Handling many-to-many joins using a bridge table (Part 1)

August 3, 2017 by: David Lai

As a data warehouse architect, star schemas are great until we encounter the dreaded many-to-many fact to dimension scenario.

For example, we have a Ticket Fact table and a Tag Dimension table. The cost metric is calculated at the ticket level, so tickets have the lowest granularity and hence the ticket fact table.

However tickets can be tagged with multiple describers. A ticket can be interesting, excellent, and complicated.

If we flatten the tags into the fact table, you’ll notice that when we sum up the costs, it is no longer correct since we are double counting the costs.

There are several workarounds to solve this issue, but at the end of the day there is no solution that will not require additional training to the end user which I will explain later on.

The first method of working around a many-to-many fact to dimension scenario is to use a bridge table.

Our goal here is to ensure that the fact table remains at 1 row per ticket. In addition, we want to ensure that the tag dimension remains the same size as well.

Create a bridge table that will help keep fact and dimension table as is. The bridge table will consist of groups of tags. These groups correspond to the tags associated to tickets.

You will also need to add an extra column (Bridge ID) to the Ticket Fact so that you can link to the bridge table.

We can see that the Ticket Fact and Tag Dimension remain the same size.

Also, group of tags can belong to multiple tickets. For example Group 1 can consist of interesting, excellent, and complicated, that belongs to ticket 1. If another ticket shares the same combination of tickets, then Group 1 will also belong to that ticket (ticket 3).

Keep in mind that you will have to code your ETL so that it processes all the unique combinations of tag groups. In our example above, we have 4 unique tag groups.

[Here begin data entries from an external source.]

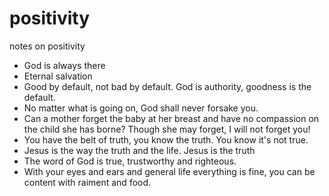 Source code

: # positivity

notes on positivity

* God is always there
* Eternal salvation
* Good by default, not bad by default. God is authority, goodness is the default.
* No matter what is going on, God shall never forsake you.
* Can a mother forget the baby at her breast and have no compassion on the child she has borne? Though she may forget, I will not forget you!
* You have the belt of truth, you know the truth. You know it's not true.
* Jesus is the way the truth and the life. Jesus is the truth
* The word of God is true, trustworthy and righteous.
* With your eyes and ears and general life everything is fine, you can be content with raiment and food.


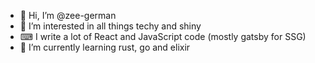 - 👋 Hi, I’m @zee-german
- 👀 I’m interested in all things techy and shiny
- ⌨ I write a lot of React and JavaScript code (mostly gatsby for SSG)
- 🌱 I’m currently learning rust, go and elixir

<!---
zee-german/zee-german is a ✨ special ✨ repository because its `README.md` (this file) appears on your GitHub profile.
You can click the Preview link to take a look at your changes.
--->
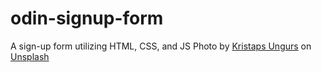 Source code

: # odin-signup-form
A sign-up form utilizing HTML, CSS, and JS
Photo by <a href="https://unsplash.com/@kristapsungurs?utm_source=unsplash&utm_medium=referral&utm_content=creditCopyText">Kristaps Ungurs</a> on <a href="https://unsplash.com/?utm_source=unsplash&utm_medium=referral&utm_content=creditCopyText">Unsplash</a>

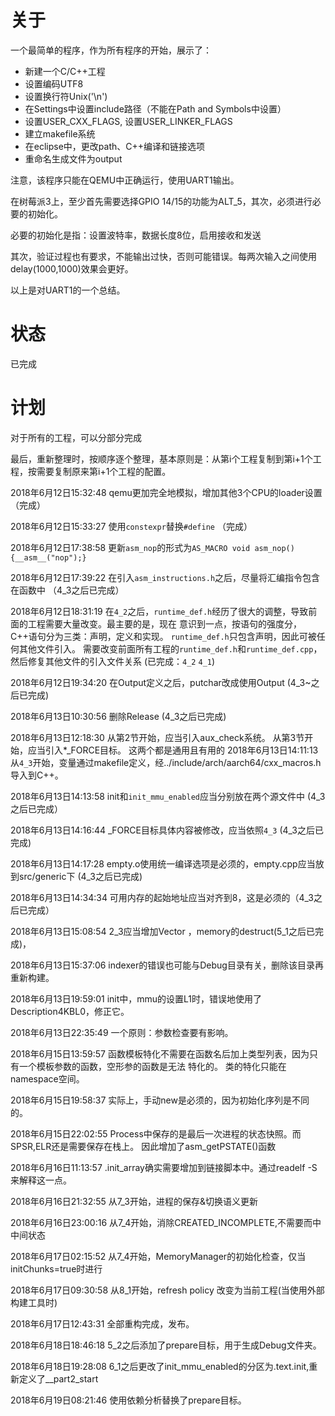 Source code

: # 关于
一个最简单的程序，作为所有程序的开始，展示了：
 - 新建一个C/C++工程
  - 设置编码UTF8
  - 设置换行符Unix('\n')
  - 在Settings中设置include路径（不能在Path and Symbols中设置）
  - 设置USER\_CXX\_FLAGS, 设置USER\_LINKER\_FLAGS
 - 建立makefile系统
 - 在eclipse中，更改path、C++编译和链接选项
 - 重命名生成文件为output

注意，该程序只能在QEMU中正确运行，使用UART1输出。

在树莓派3上，至少首先需要选择GPIO 14/15的功能为ALT_5，其次，必须进行必要的初始化。

必要的初始化是指：设置波特率，数据长度8位，启用接收和发送

其次，验证过程也有要求，不能输出过快，否则可能错误。每两次输入之间使用delay(1000,1000)效果会更好。

以上是对UART1的一个总结。


# 状态
已完成

# 计划
对于所有的工程，可以分部分完成

最后，重新整理时，按顺序逐个整理，基本原则是：从第i个工程复制到第i+1个工程，按需要复制原来第i+1个工程的配置。

2018年6月12日15:32:48 qemu更加完全地模拟，增加其他3个CPU的loader设置 （完成）

2018年6月12日15:33:27 使用`constexpr`替换`#define` （完成）

2018年6月12日17:38:58 更新`asm_nop`的形式为`AS_MACRO void asm_nop(){__asm__("nop");}`

2018年6月12日17:39:22 在引入`asm_instructions.h`之后，尽量将汇编指令包含在函数中 （4_3之后已完成）

2018年6月12日18:31:19 在`4_2`之后，`runtime_def.h`经历了很大的调整，导致前面的工程需要大量改变。最主要的是，现在
					意识到一点，按语句的强度分，C++语句分为三类：声明，定义和实现。
					`runtime_def.h`只包含声明，因此可被任何其他文件引入。
					需要改变前面所有工程的`runtime_def.h`和`runtime_def.cpp`，然后修复其他文件的引入文件关系
					(已完成：`4_2` `4_1`)
					
2018年6月12日19:34:20 在Output定义之后，putchar改成使用Output
					(4_3~之后已完成)

2018年6月13日10:30:56 删除Release (4_3之后已完成)

2018年6月13日12:18:30 从第2节开始，应当引入aux\_check系统。 从第3节开始，应当引入*\_FORCE目标。
					这两个都是通用且有用的
2018年6月13日14:11:13 从`4_3`开始，变量通过makefile定义，经../include/arch/aarch64/cxx_macros.h
					导入到C++。
					
2018年6月13日14:13:58  init和`init_mmu_enabled`应当分别放在两个源文件中 (4_3之后已完成）

2018年6月13日14:16:44  _FORCE目标具体内容被修改，应当依照`4_3` (4_3之后已完成)

2018年6月13日14:17:28  empty.o使用统一编译选项是必须的，empty.cpp应当放到src/generic下 (4_3之后已完成)

2018年6月13日14:34:34  可用内存的起始地址应当对齐到8，这是必须的（4_3之后已完成）

2018年6月13日15:08:54  2_3应当增加Vector ，memory的destruct(5_1之后已完成)，

2018年6月13日15:37:06  indexer的错误也可能与Debug目录有关，删除该目录再重新构建。

2018年6月13日19:59:01  init中，mmu的设置L1时，错误地使用了Description4KBL0，修正它。

2018年6月13日22:35:49  一个原则：参数检查要有影响。

2018年6月15日13:59:57  函数模板特化不需要在函数名后加上类型列表，因为只有一个模板参数的函数，空形参的函数是无法
                      特化的。 类的特化只能在namespace空间。
                      
2018年6月15日19:58:37  实际上，手动new是必须的，因为初始化序列是不同的。

2018年6月15日22:02:55  Process中保存的是最后一次进程的状态快照。而SPSR,ELR还是需要保存在栈上。
                                                     因此增加了asm_getPSTATE()函数

2018年6月16日11:13:57  .init_array确实需要增加到链接脚本中。通过readelf -S来解释这一点。

2018年6月16日21:32:55  从7_3开始，进程的保存&切换语义更新

2018年6月16日23:00:16  从7_4开始，消除CREATED_INCOMPLETE,不需要而中中间状态

2018年6月17日02:15:52  从7_4开始，MemoryManager的初始化检查，仅当initChunks=true时进行

2018年6月17日09:30:58  从8_1开始，refresh policy 改变为当前工程(当使用外部构建工具时)

2018年6月17日12:43:31  全部重构完成，发布。

2018年6月18日18:46:18  5\_2之后添加了prepare目标，用于生成Debug文件夹。

2018年6月18日19:28:08   6_1之后更改了init_mmu_enabled的分区为.text.init,重新定义了__part2_start

2018年6月19日08:21:46  使用依赖分析替换了prepare目标。
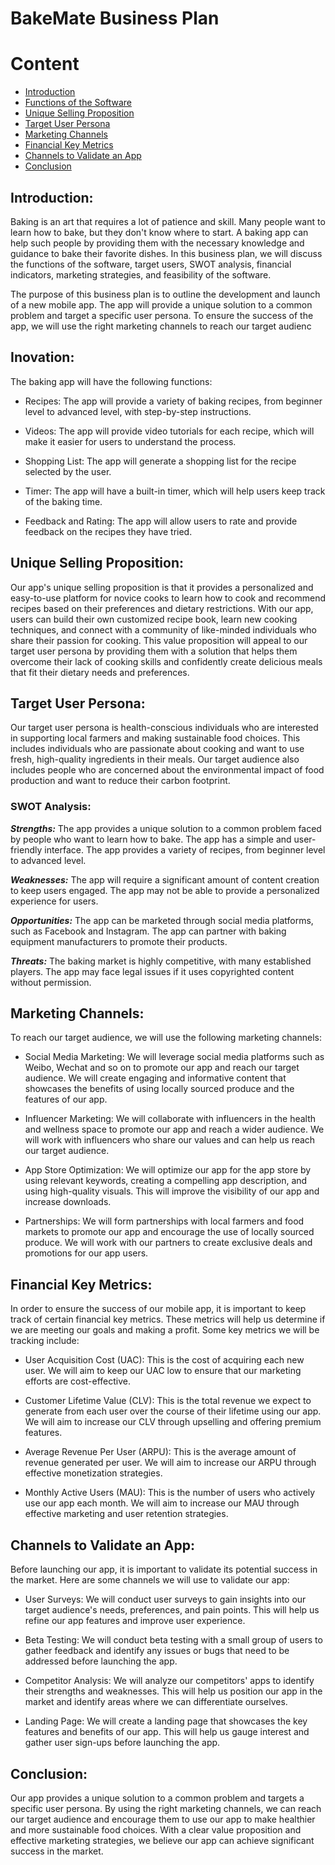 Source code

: # BakeMate Business Plan

# Content

- [Introduction](#introduction)
- [Functions of the Software](#functions-of-the-software)
- [Unique Selling Proposition](#unique-selling-proposition)
- [Target User Persona](#Target-User-Persona)
- [Marketing Channels](#Marketing-Channels)
- [Financial Key Metrics](#Financial-Key-Metrics)
- [Channels to Validate an App](#Channels-to-Validate-an-App)
- [Conclusion](#conclusion)



## Introduction:

Baking is an art that requires a lot of patience and skill. Many people want to learn how to bake, but they don't know where to start. A baking app can help such people by providing them with the necessary knowledge and guidance to bake their favorite dishes. In this business plan, we will discuss the functions of the software, target users, SWOT analysis, financial indicators, marketing strategies, and feasibility of the software.

The purpose of this business plan is to outline the development and launch of a new mobile app. The app will provide a unique solution to a common problem and target a specific user persona. To ensure the success of the app, we will use the right marketing channels to reach our target audienc



## Inovation:

The baking app will have the following functions:

- Recipes: The app will provide a variety of baking recipes, from beginner level to advanced level, with step-by-step instructions.

- Videos: The app will provide video tutorials for each recipe, which will make it easier for users to understand the process.

- Shopping List: The app will generate a shopping list for the recipe selected by the user.

- Timer: The app will have a built-in timer, which will help users keep track of the baking time.

- Feedback and Rating: The app will allow users to rate and provide feedback on the recipes they have tried.



## Unique Selling Proposition:

Our app's unique selling proposition is that it provides a personalized and easy-to-use platform for novice cooks to learn how to cook and recommend recipes based on their preferences and dietary restrictions. With our app, users can build their own customized recipe book, learn new cooking techniques, and connect with a community of like-minded individuals who share their passion for cooking. This value proposition will appeal to our target user persona by providing them with a solution that helps them overcome their lack of cooking skills and confidently create delicious meals that fit their dietary needs and preferences.


## Target User Persona:
Our target user persona is health-conscious individuals who are interested in supporting local farmers and making sustainable food choices. This includes individuals who are passionate about cooking and want to use fresh, high-quality ingredients in their meals. Our target audience also includes people who are concerned about the environmental impact of food production and want to reduce their carbon footprint.

### SWOT Analysis:

***Strengths:***
The app provides a unique solution to a common problem faced by people who want to learn how to bake.
The app has a simple and user-friendly interface.
The app provides a variety of recipes, from beginner level to advanced level.

***Weaknesses:***
The app will require a significant amount of content creation to keep users engaged.
The app may not be able to provide a personalized experience for users.

***Opportunities:***
The app can be marketed through social media platforms, such as Facebook and Instagram.
The app can partner with baking equipment manufacturers to promote their products.

***Threats:***
The baking market is highly competitive, with many established players.
The app may face legal issues if it uses copyrighted content without permission.

## Marketing Channels:

To reach our target audience, we will use the following marketing channels:

- Social Media Marketing: We will leverage social media platforms such as Weibo, Wechat and so on to promote our app and reach our target audience. We will create engaging and informative content that showcases the benefits of using locally sourced produce and the features of our app.

- Influencer Marketing: We will collaborate with influencers in the health and wellness space to promote our app and reach a wider audience. We will work with influencers who share our values and can help us reach our target audience.

- App Store Optimization: We will optimize our app for the app store by using relevant keywords, creating a compelling app description, and using high-quality visuals. This will improve the visibility of our app and increase downloads.

- Partnerships: We will form partnerships with local farmers and food markets to promote our app and encourage the use of locally sourced produce. We will work with our partners to create exclusive deals and promotions for our app users.

## Financial Key Metrics:
In order to ensure the success of our mobile app, it is important to keep track of certain financial key metrics. These metrics will help us determine if we are meeting our goals and making a profit. Some key metrics we will be tracking include:

- User Acquisition Cost (UAC): This is the cost of acquiring each new user. We will aim to keep our UAC low to ensure that our marketing efforts are cost-effective.

- Customer Lifetime Value (CLV): This is the total revenue we expect to generate from each user over the course of their lifetime using our app. We will aim to increase our CLV through upselling and offering premium features.

- Average Revenue Per User (ARPU): This is the average amount of revenue generated per user. We will aim to increase our ARPU through effective monetization strategies.

- Monthly Active Users (MAU): This is the number of users who actively use our app each month. We will aim to increase our MAU through effective marketing and user retention strategies.

## Channels to Validate an App:

Before launching our app, it is important to validate its potential success in the market. Here are some channels we will use to validate our app:

- User Surveys: We will conduct user surveys to gain insights into our target audience's needs, preferences, and pain points. This will help us refine our app features and improve user experience.

- Beta Testing: We will conduct beta testing with a small group of users to gather feedback and identify any issues or bugs that need to be addressed before launching the app.

- Competitor Analysis: We will analyze our competitors' apps to identify their strengths and weaknesses. This will help us position our app in the market and identify areas where we can differentiate ourselves.

- Landing Page: We will create a landing page that showcases the key features and benefits of our app. This will help us gauge interest and gather user sign-ups before launching the app.

## Conclusion:
Our app provides a unique solution to a common problem and targets a specific user persona. By using the right marketing channels, we can reach our target audience and encourage them to use our app to make healthier and more sustainable food choices. With a clear value proposition and effective marketing strategies, we believe our app can achieve significant success in the market.
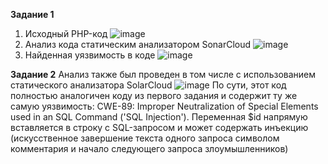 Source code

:**Задание 1**
1. Исходный PHP-код
   ![image](https://github.com/larichevams/RBPO_Sem7_Practice4/assets/71451332/f915ca6a-694d-44d4-8caa-78fc513f2a49)
2. Анализ кода статическим анализатором SonarCloud
   ![image](https://github.com/larichevams/RBPO_Sem7_Practice4/assets/71451332/523980f1-386c-4be0-84c3-95165212586e)
3. Найденная уязвимость в коде
   ![image](https://github.com/larichevams/RBPO_Sem7_Practice4/assets/71451332/6074e8b8-d4d8-4daf-a73e-bacad61228b6)

**Задание 2**
Анализ также был проведен в том числе с использованием статического анализатора SolarCloud
![image](https://github.com/larichevams/RBPO_Sem7_Practice4/assets/71451332/64fc247d-da7d-449d-ac7a-48eef36a5097)
По сути, этот код полностью аналогичен коду из первого задания и содержит ту же самую уязвимость:
CWE-89: Improper Neutralization of Special Elements used in an SQL Command ('SQL Injection'). 
Переменная $id напрямую вставляется в строку с SQL-запросом и может содержать инъекцию (искусственное завершение текста одного запроса символом комментария и начало следующего запроса злоумышленников)
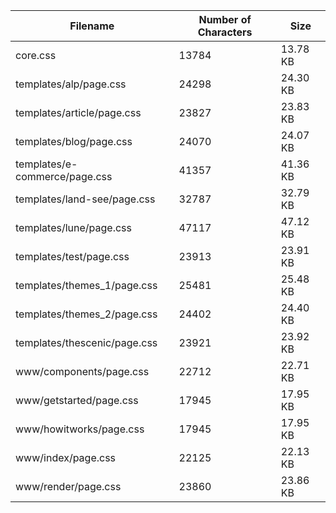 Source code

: | Filename                      | Number of Characters | Size     |
| ----------------------------- | -------------------- | -------- |
| core.css                      | 13784                | 13.78 KB |
| templates/alp/page.css        | 24298                | 24.30 KB |
| templates/article/page.css    | 23827                | 23.83 KB |
| templates/blog/page.css       | 24070                | 24.07 KB |
| templates/e-commerce/page.css | 41357                | 41.36 KB |
| templates/land-see/page.css   | 32787                | 32.79 KB |
| templates/lune/page.css       | 47117                | 47.12 KB |
| templates/test/page.css       | 23913                | 23.91 KB |
| templates/themes_1/page.css   | 25481                | 25.48 KB |
| templates/themes_2/page.css   | 24402                | 24.40 KB |
| templates/thescenic/page.css  | 23921                | 23.92 KB |
| www/components/page.css       | 22712                | 22.71 KB |
| www/getstarted/page.css       | 17945                | 17.95 KB |
| www/howitworks/page.css       | 17945                | 17.95 KB |
| www/index/page.css            | 22125                | 22.13 KB |
| www/render/page.css           | 23860                | 23.86 KB | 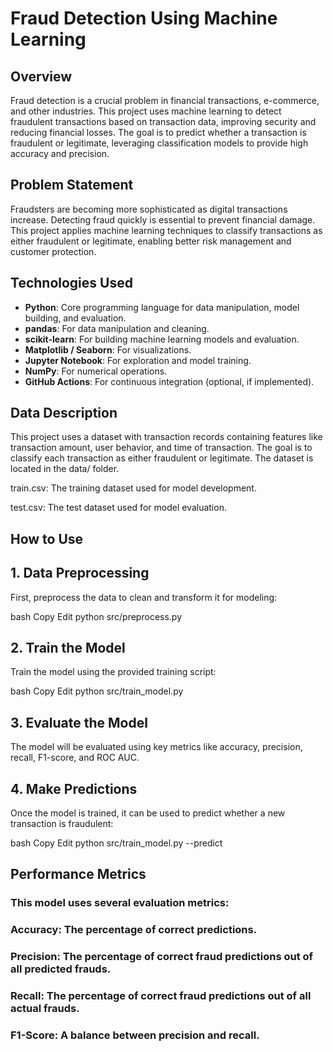 # Fraud Detection Using Machine Learning

## Overview
Fraud detection is a crucial problem in financial transactions, e-commerce, and other industries. This project uses machine learning to detect fraudulent transactions based on transaction data, improving security and reducing financial losses. The goal is to predict whether a transaction is fraudulent or legitimate, leveraging classification models to provide high accuracy and precision.

## Problem Statement
Fraudsters are becoming more sophisticated as digital transactions increase. Detecting fraud quickly is essential to prevent financial damage. This project applies machine learning techniques to classify transactions as either fraudulent or legitimate, enabling better risk management and customer protection.

## Technologies Used
- **Python**: Core programming language for data manipulation, model building, and evaluation.
- **pandas**: For data manipulation and cleaning.
- **scikit-learn**: For building machine learning models and evaluation.
- **Matplotlib / Seaborn**: For visualizations.
- **Jupyter Notebook**: For exploration and model training.
- **NumPy**: For numerical operations.
- **GitHub Actions**: For continuous integration (optional, if implemented).

## Data Description
This project uses a dataset with transaction records containing features like transaction amount, user behavior, and time of transaction. The goal is to classify each transaction as either fraudulent or legitimate. The dataset is located in the data/ folder.

train.csv: The training dataset used for model development.

test.csv: The test dataset used for model evaluation.

## How to Use
## 1. Data Preprocessing
First, preprocess the data to clean and transform it for modeling:

bash
Copy
Edit
python src/preprocess.py
## 2. Train the Model
Train the model using the provided training script:

bash
Copy
Edit
python src/train_model.py
## 3. Evaluate the Model
The model will be evaluated using key metrics like accuracy, precision, recall, F1-score, and ROC AUC.

## 4. Make Predictions
Once the model is trained, it can be used to predict whether a new transaction is fraudulent:

bash
Copy
Edit
python src/train_model.py --predict
## Performance Metrics
### This model uses several evaluation metrics:

### Accuracy: The percentage of correct predictions.

### Precision: The percentage of correct fraud predictions out of all predicted frauds.

### Recall: The percentage of correct fraud predictions out of all actual frauds.

### F1-Score: A balance between precision and recall.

For those of you who are familiar with Ralph Kimball’s teachings, you’ll ask why we don’t add a weighting factor to the bridge table. In the next example I will show you why that does not work.

Test out the bridge table!

Okay so now that everything is done, let’s test it out.

Let’s create a simple report that takes objects from the ticket fact and tag dimension.

We’ll show the ticket cost breakdown by tag. As you can see, if I want to know what the total cost of tickets with the interesting tag, we get the correct answer of $550.

Unfortunately, the problem comes when we want to retrieve the grand total cost of tickets. If my ticket has more than 1 tag, it will double count that cost. When we look at the Grand Total, you will see $2550 instead of $1000.

Going back to my comment on Ralph Kimball’s teachings of adding a weighting factor to the bridge table, this would work okay when we want to get the grand total ticket cost.

However, this would not work very well when we want to display total cost by tag. Unless we were to create another measure that does not multiply the cost by the weight factor, which makes it cumbersome for the user.

In addition, the weighting factor would not work very well if we were to ask the question.

“What is the total cost of tickets that are tagged with interesting and excellent?”

Ticket 1 falls into both interesting and excellent, however when we sum the grand total, we would only get (0.3 * cost) 2 times, instead of 3 because the complicated tag was not in the question.

Solution

Here’s a set of solutions to get the best of both worlds. Being able to show total ticket cost by tag, and to show the grand total ticket cost without double counting.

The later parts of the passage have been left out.